### Exercise aim
Records follow. Pull out every line that contains "credits".

### Supplied records
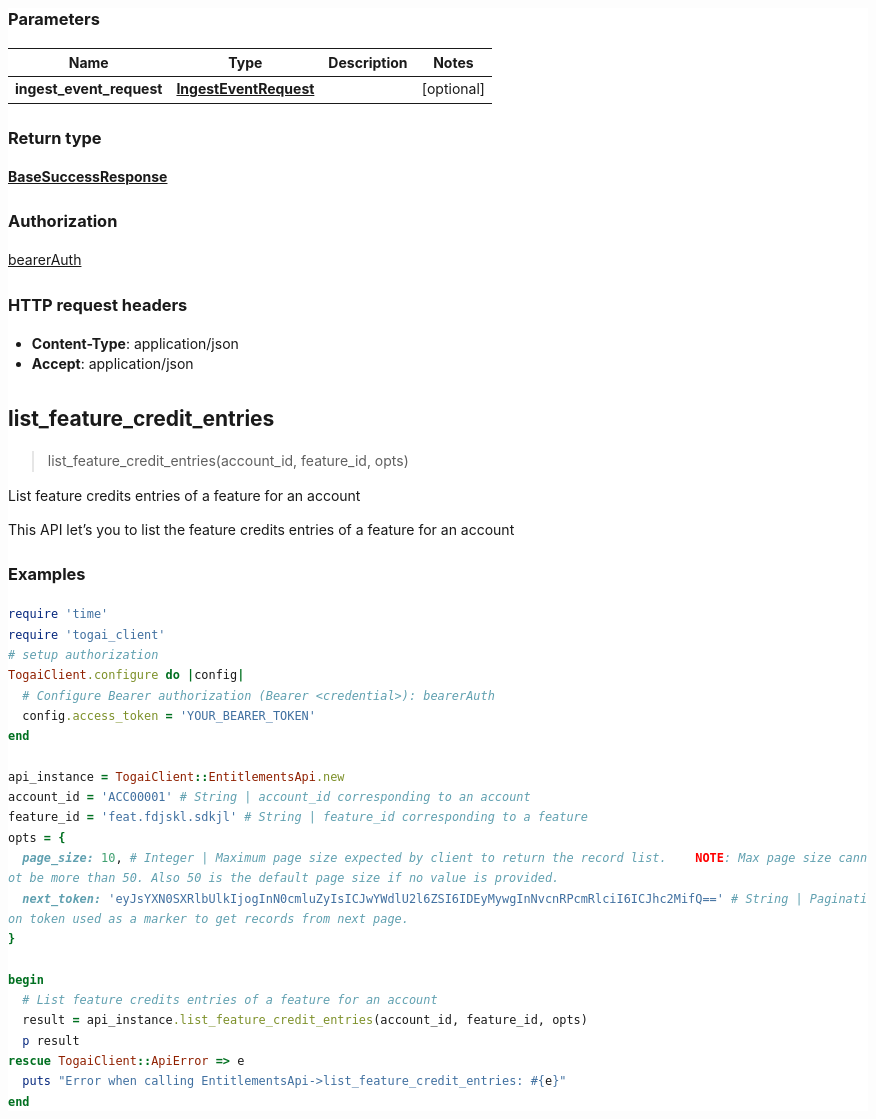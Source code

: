 ### Parameters

| Name | Type | Description | Notes |
| ---- | ---- | ----------- | ----- |
| **ingest_event_request** | [**IngestEventRequest**](IngestEventRequest.md) |  | [optional] |

### Return type

[**BaseSuccessResponse**](BaseSuccessResponse.md)

### Authorization

[bearerAuth](../README.md#bearerAuth)

### HTTP request headers

- **Content-Type**: application/json
- **Accept**: application/json


## list_feature_credit_entries

> <GetFeatureCreditEntriesPaginatedResponse> list_feature_credit_entries(account_id, feature_id, opts)

List feature credits entries of a feature for an account

This API let’s you to list the feature credits entries of a feature for an account

### Examples

```ruby
require 'time'
require 'togai_client'
# setup authorization
TogaiClient.configure do |config|
  # Configure Bearer authorization (Bearer <credential>): bearerAuth
  config.access_token = 'YOUR_BEARER_TOKEN'
end

api_instance = TogaiClient::EntitlementsApi.new
account_id = 'ACC00001' # String | account_id corresponding to an account
feature_id = 'feat.fdjskl.sdkjl' # String | feature_id corresponding to a feature
opts = {
  page_size: 10, # Integer | Maximum page size expected by client to return the record list.    NOTE: Max page size cannot be more than 50. Also 50 is the default page size if no value is provided.
  next_token: 'eyJsYXN0SXRlbUlkIjogInN0cmluZyIsICJwYWdlU2l6ZSI6IDEyMywgInNvcnRPcmRlciI6ICJhc2MifQ==' # String | Pagination token used as a marker to get records from next page.
}

begin
  # List feature credits entries of a feature for an account
  result = api_instance.list_feature_credit_entries(account_id, feature_id, opts)
  p result
rescue TogaiClient::ApiError => e
  puts "Error when calling EntitlementsApi->list_feature_credit_entries: #{e}"
end
```
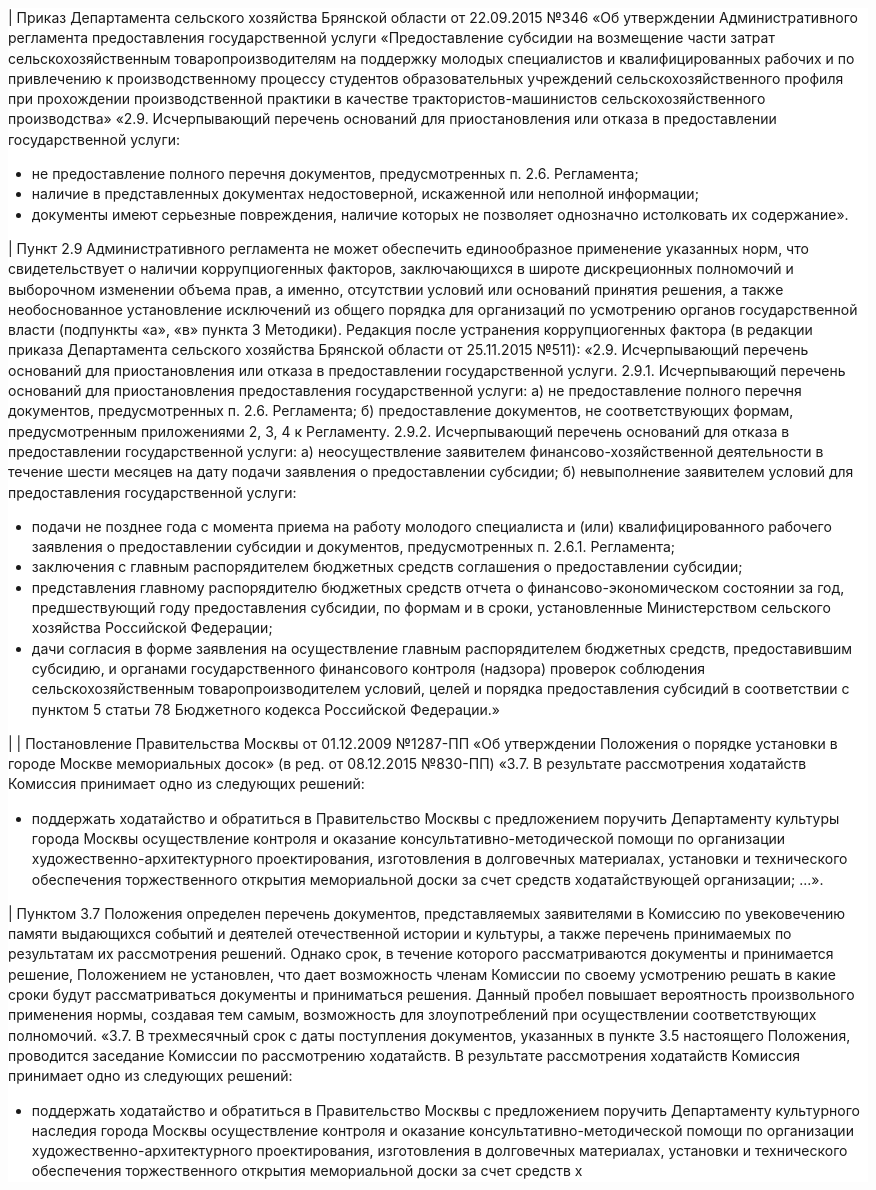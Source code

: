 | Приказ Департамента сельского хозяйства Брянской области от 22.09.2015 №346 «Об утверждении Административного регламента предоставления государственной услуги «Предоставление субсидии на возмещение части затрат сельскохозяйственным товаропроизводителям на поддержку молодых специалистов и квалифицированных рабочих и по привлечению к производственному процессу студентов образовательных учреждений сельскохозяйственного профиля при прохождении производственной практики в качестве трактористов-машинистов сельскохозяйственного производства» «2.9. Исчерпывающий перечень оснований для приостановления или отказа в предоставлении государственной услуги: <ul><li>не предоставление полного перечня документов, предусмотренных п. 2.6. Регламента;</li><li>наличие в представленных документах недостоверной, искаженной или неполной информации;</li><li>документы имеют серьезные повреждения, наличие которых не позволяет однозначно истолковать их содержание».</li></ul> | Пункт 2.9 Административного регламента не может обеспечить единообразное применение указанных норм, что свидетельствует о наличии коррупциогенных факторов, заключающихся в широте дискреционных полномочий и выборочном изменении объема прав, а именно, отсутствии условий или оснований принятия решения, а также необоснованное установление исключений из общего порядка для организаций по усмотрению органов государственной власти (подпункты «а», «в» пункта 3 Методики). Редакция после устранения коррупциогенных фактора (в редакции приказа Департамента сельского хозяйства Брянской области от 25.11.2015 №511): «2.9. Исчерпывающий перечень оснований для приостановления или отказа в предоставлении государственной услуги. 2.9.1. Исчерпывающий перечень оснований для приостановления предоставления государственной услуги: а) не предоставление полного перечня документов, предусмотренных п. 2.6. Регламента; б) предоставление документов, не соответствующих формам, предусмотренным приложениями 2, 3, 4 к Регламенту. 2.9.2. Исчерпывающий перечень оснований для отказа в предоставлении государственной услуги: а) неосуществление заявителем финансово-хозяйственной деятельности в течение шести месяцев на дату подачи заявления о предоставлении субсидии; б) невыполнение заявителем условий для предоставления государственной услуги: <ul><li>подачи не позднее года с момента приема на работу молодого специалиста и (или) квалифицированного рабочего заявления о предоставлении субсидии и документов, предусмотренных п. 2.6.1. Регламента;</li><li>заключения с главным распорядителем бюджетных средств соглашения о предоставлении субсидии;</li><li>представления главному распорядителю бюджетных средств отчета о финансово-экономическом состоянии за год, предшествующий году предоставления субсидии, по формам и в сроки, установленные Министерством сельского хозяйства Российской Федерации;</li><li>дачи согласия в форме заявления на осуществление главным распорядителем бюджетных средств, предоставившим субсидию, и органами государственного финансового контроля (надзора) проверок соблюдения сельскохозяйственным товаропроизводителем условий, целей и порядка предоставления субсидий в соответствии с пунктом 5 статьи 78 Бюджетного кодекса Российской Федерации.»</li></ul> |
| Постановление Правительства Москвы от 01.12.2009 №1287-ПП «Об утверждении Положения о порядке установки в городе Москве мемориальных досок» (в ред. от 08.12.2015 №830-ΠΠ) «3.7. В результате рассмотрения ходатайств Комиссия принимает одно из следующих решений: <ul><li>поддержать ходатайство и обратиться в Правительство Москвы с предложением поручить Департаменту культуры города Москвы осуществление контроля и оказание консультативно-методической помощи по организации художественно-архитектурного проектирования, изготовления в долговечных материалах, установки и технического обеспечения торжественного открытия мемориальной доски за счет средств ходатайствующей организации; ...».</li></ul> | Пунктом 3.7 Положения определен перечень документов, представляемых заявителями в Комиссию по увековечению памяти выдающихся событий и деятелей отечественной истории и культуры, а также перечень принимаемых по результатам их рассмотрения решений. Однако срок, в течение которого рассматриваются документы и принимается решение, Положением не установлен, что дает возможность членам Комиссии по своему усмотрению решать в какие сроки будут рассматриваться документы и приниматься решения. Данный пробел повышает вероятность произвольного применения нормы, создавая тем самым, возможность для злоупотреблений при осуществлении соответствующих полномочий. «3.7. В трехмесячный срок с даты поступления документов, указанных в пункте 3.5 настоящего Положения, проводится заседание Комиссии по рассмотрению ходатайств. В результате рассмотрения ходатайств Комиссия принимает одно из следующих решений: <ul><li>поддержать ходатайство и обратиться в Правительство Москвы с предложением поручить Департаменту культурного наследия города Москвы осуществление контроля и оказание консультативно-методической помощи по организации художественно-архитектурного проектирования, изготовления в долговечных материалах, установки и технического обеспечения торжественного открытия мемориальной доски за счет средств х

### Result for this exercise
List feature credits entries of a feature for an account
This API let’s you to list the feature credits entries of a feature for an account
  # List feature credits entries of a feature for an account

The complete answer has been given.